The chili was really tasty: we had it for dinner and I froze a couple of containers for later. Just pretend (again) that I made cornbread to go with it.

Dark Days : venison chili

Dark Days : frittata

I was a little bit creativity-challenged for the Week 6 dinner for the Dark Days Challenge, so I made a frittata. I used the mixed kale from this week’s CSA delivery, my favorite local pastured eggs, garlic from the store, dried mushroom salt from last winter’s CSA, and shallots from our summer CSA that are still kicking around. Sauté the shallots, garlic, and greens together with olive oil; lightly beat the eggs with seasoned salt and freshly ground pepper; add the veggies to the eggs; return everything to the pan with some more olive oil; cook on the stovetop until nearly firm, and then finish off under the broiler.


Most of the ingredients.


Kales.


Greens, shallots, and garlic sautéeing.


Dinner: half a frittata each.

I had the best intentions of serving the frittata with roasted turnips and/or cornbread and/or salad greens, but I didn’t plan ahead so none of that was ready when the frittata was and I was too tired and hungry to make it happen. So we just each ate half a fritatta and called it dinner.
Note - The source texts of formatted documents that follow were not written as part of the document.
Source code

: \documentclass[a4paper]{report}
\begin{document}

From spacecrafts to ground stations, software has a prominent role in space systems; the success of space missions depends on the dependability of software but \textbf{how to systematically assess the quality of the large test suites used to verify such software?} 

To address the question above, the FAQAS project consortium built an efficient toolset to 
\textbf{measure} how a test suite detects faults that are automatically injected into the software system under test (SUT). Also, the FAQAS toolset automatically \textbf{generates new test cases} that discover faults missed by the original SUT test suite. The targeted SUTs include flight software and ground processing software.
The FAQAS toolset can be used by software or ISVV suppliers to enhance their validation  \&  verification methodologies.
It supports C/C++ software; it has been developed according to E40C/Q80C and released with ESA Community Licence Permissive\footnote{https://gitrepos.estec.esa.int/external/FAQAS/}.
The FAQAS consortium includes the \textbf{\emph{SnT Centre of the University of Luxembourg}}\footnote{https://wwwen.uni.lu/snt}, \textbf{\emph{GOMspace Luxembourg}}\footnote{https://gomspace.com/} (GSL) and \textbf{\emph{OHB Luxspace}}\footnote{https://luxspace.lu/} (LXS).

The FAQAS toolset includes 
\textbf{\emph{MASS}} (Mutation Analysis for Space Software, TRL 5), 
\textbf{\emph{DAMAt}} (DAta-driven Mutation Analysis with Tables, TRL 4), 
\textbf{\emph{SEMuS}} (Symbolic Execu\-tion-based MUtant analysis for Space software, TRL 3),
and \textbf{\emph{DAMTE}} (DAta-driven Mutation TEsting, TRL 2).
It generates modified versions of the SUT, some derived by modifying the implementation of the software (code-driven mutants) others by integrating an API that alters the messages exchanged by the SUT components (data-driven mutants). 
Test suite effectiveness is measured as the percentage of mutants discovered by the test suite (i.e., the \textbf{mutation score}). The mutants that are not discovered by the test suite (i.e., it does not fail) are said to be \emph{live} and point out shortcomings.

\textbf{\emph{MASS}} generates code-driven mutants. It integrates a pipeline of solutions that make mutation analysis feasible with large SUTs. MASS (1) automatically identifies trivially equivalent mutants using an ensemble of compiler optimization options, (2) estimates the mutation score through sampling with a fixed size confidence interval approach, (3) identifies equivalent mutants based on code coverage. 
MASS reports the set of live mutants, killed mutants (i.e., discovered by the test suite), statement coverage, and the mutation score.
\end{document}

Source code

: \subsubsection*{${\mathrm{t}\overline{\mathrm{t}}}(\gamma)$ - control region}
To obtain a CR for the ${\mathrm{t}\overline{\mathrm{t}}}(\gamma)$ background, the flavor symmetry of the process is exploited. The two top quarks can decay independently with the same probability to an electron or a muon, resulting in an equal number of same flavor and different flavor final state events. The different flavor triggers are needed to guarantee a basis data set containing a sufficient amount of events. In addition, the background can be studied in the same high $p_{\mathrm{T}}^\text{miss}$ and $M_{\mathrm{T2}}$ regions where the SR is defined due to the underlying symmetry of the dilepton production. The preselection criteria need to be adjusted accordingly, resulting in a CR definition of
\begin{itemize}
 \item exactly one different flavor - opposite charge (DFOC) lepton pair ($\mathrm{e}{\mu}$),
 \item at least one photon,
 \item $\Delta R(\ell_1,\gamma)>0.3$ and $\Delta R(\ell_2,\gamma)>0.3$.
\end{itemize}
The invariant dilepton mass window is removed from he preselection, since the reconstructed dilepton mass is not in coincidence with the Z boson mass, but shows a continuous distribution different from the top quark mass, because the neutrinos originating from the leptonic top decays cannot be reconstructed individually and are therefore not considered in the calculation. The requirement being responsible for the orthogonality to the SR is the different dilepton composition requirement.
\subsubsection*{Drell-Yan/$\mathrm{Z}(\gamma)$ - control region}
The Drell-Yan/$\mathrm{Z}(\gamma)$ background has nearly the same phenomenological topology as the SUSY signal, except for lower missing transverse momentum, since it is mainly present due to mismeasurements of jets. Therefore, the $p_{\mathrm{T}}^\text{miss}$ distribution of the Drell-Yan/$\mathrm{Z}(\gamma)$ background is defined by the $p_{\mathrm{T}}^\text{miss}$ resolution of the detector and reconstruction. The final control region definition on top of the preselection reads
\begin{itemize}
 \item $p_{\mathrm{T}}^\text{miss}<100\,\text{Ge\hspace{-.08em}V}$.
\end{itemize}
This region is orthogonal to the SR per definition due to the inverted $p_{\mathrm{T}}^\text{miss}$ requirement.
Imagine it with roasted turnips, salad, and cornbread: I’m sure that would have been a lovely meal! As it was, the frittata was pretty darn tasty, so I’m not complaining. There’s always next time.

Dark Days : frittata

Dark Days : venison stew, Moroccan-style

One of my favorite types of meals is the one-bowl meal. Dal and rice, curry and rice, chili over baked potato: anything that can be served up as a nice hearty meal in a single bowl will do me just fine. One of our favorites is the Moroccan-style stew from Simply In Season; while we started off using ground turkey, over the past couple of years it’s become one of the ways I use our annual venison allotment. Yes, I said venison. I know that when I was growing up I would have gladly gnawed off my own arm before eating deer, and certainly never forgiven someone I knew who actually shot a deer themselves and foisted it upon me. What can I say: things change. More than just me eating meat again, what’s changed is that venison is lean and free, thanks to the generosity of my partner’s boss who is always looking for ways to share the bounty (and not piss off his own partner by filling up their freezer with too much deer). In the past we’ve taken maybe ten pounds of ground venison at most over the course of a season and used it in the Christmas pies and a few batches of this stew. This year I said I could take about forty pounds, since I now have a chest freezer. Expecting a bunch of vacuum-packed lumps of meat, I was fairly disconcerted to be presented with a sack of ground meat held closed with a binder clip. I dutifully packed it away into quart-sized freezer bags, and then did it again the next day with the second sack. I tried to just be thankful I wasn’t the one to have to carry it on the metro and move on. Thank goodness for latex gloves!


The venison as it arrived at our house.

Since all of our greens went bad last week, I was a bit stymied for the Week 5 meal for the Dark Days Challenge, and decided to fall back on this stew, which is something of a staple here. I figure you don’t get much more local than deer shot by someone you know and transported in a sack via light rail, right? I also had turnips and stewed tomatoes from our CSA and was willing to have a sweet potato (Japanese purple variety) stand in for a potato. Everything else is not local (although the canned beans are Eden brand which is local to Michigan which is where I used to live, so that kind of sort of qualifies). And, I already had the ingredients in my house, and using up things already in the pantry is fairly sustainable. (I know, it’s a stretch: I will do better next week.)


Vegetables for the stew, sweet potato not included.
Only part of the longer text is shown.